TEMSET-24K: Densely Annotated Dataset for Indexing Multipart Endoscopic Videos using Surgical Timeline Segmentation
This work addresses the need for automation in surgical data science, particularly for clinicians and researchers relying on manual indexing of endoscopic surgical videos, which is an incremental step towards improving surgical data analysis.
The authors tackled the problem of indexing endoscopic surgical videos by introducing TEMSET-24K, a densely annotated dataset, and achieved high accuracy (up to 0.99) and F1 scores (up to 0.99) in their evaluation. The dataset comprises 24,306 video micro-clips annotated by clinical experts.

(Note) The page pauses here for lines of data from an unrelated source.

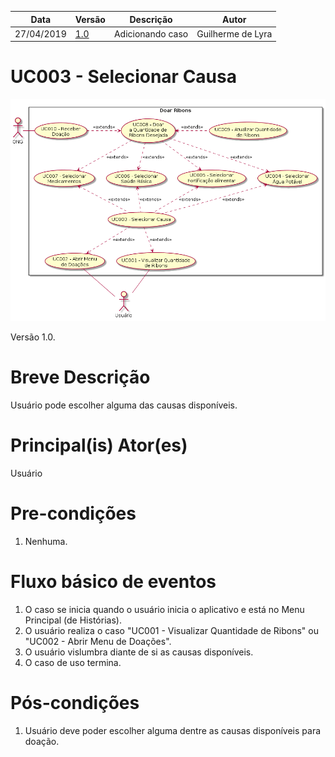 | Data       | Versão  | Descrição       | Autor            |
| ---------- | ------- | --------------- | ---------------- |
| 27/04/2019 | [1.0](https://github.com/requisitos-2019-1/Ribon/commit/05339bf4c968ee9e9daebe6ffcdd1aa92436240d#diff-ab50b0b4f170fb647015213777dcafa0) | Adicionando caso  | Guilherme de Lyra |


# UC003 - Selecionar Causa

![diagrama](Doar_Ribons.png)

Versão 1.0.

# Breve Descrição
Usuário pode escolher alguma das causas disponíveis.

# Principal(is) Ator(es)
Usuário

# Pre-condições
1. Nenhuma.

# Fluxo básico de eventos
1. O caso se inicia quando o usuário inicia o aplicativo e está no Menu Principal (de Histórias).
1. O usuário realiza o caso "UC001 - Visualizar Quantidade de Ribons" ou "UC002 - Abrir Menu de Doações".
1. O usuário vislumbra diante de si as causas disponíveis.
1. O caso de uso termina.

# Pós-condições
1. Usuário deve poder escolher alguma dentre as causas disponíveis para doação.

Indexing endoscopic surgical videos is vital in surgical data science, forming the basis for systematic retrospective analysis and clinical performance evaluation. Despite its significance, current video analytics rely on manual indexing, a time-consuming process. Advances in computer vision, particularly deep learning, offer automation potential, yet progress is limited by the lack of publicly available, densely annotated surgical datasets. To address this, we present TEMSET-24K, an open-source dataset comprising 24,306 trans-anal endoscopic microsurgery (TEMS) video micro-clips. Each clip is meticulously annotated by clinical experts using a novel hierarchical labeling taxonomy encompassing phase, task, and action triplets, capturing intricate surgical workflows. To validate this dataset, we benchmarked deep learning models, including transformer-based architectures. Our in silico evaluation demonstrates high accuracy (up to 0.99) and F1 scores (up to 0.99) for key phases like Setup and Suturing. The STALNet model, tested with ConvNeXt, ViT, and SWIN V2 encoders, consistently segmented well-represented phases. TEMSET-24K provides a critical benchmark, propelling state-of-the-art solutions in surgical data science.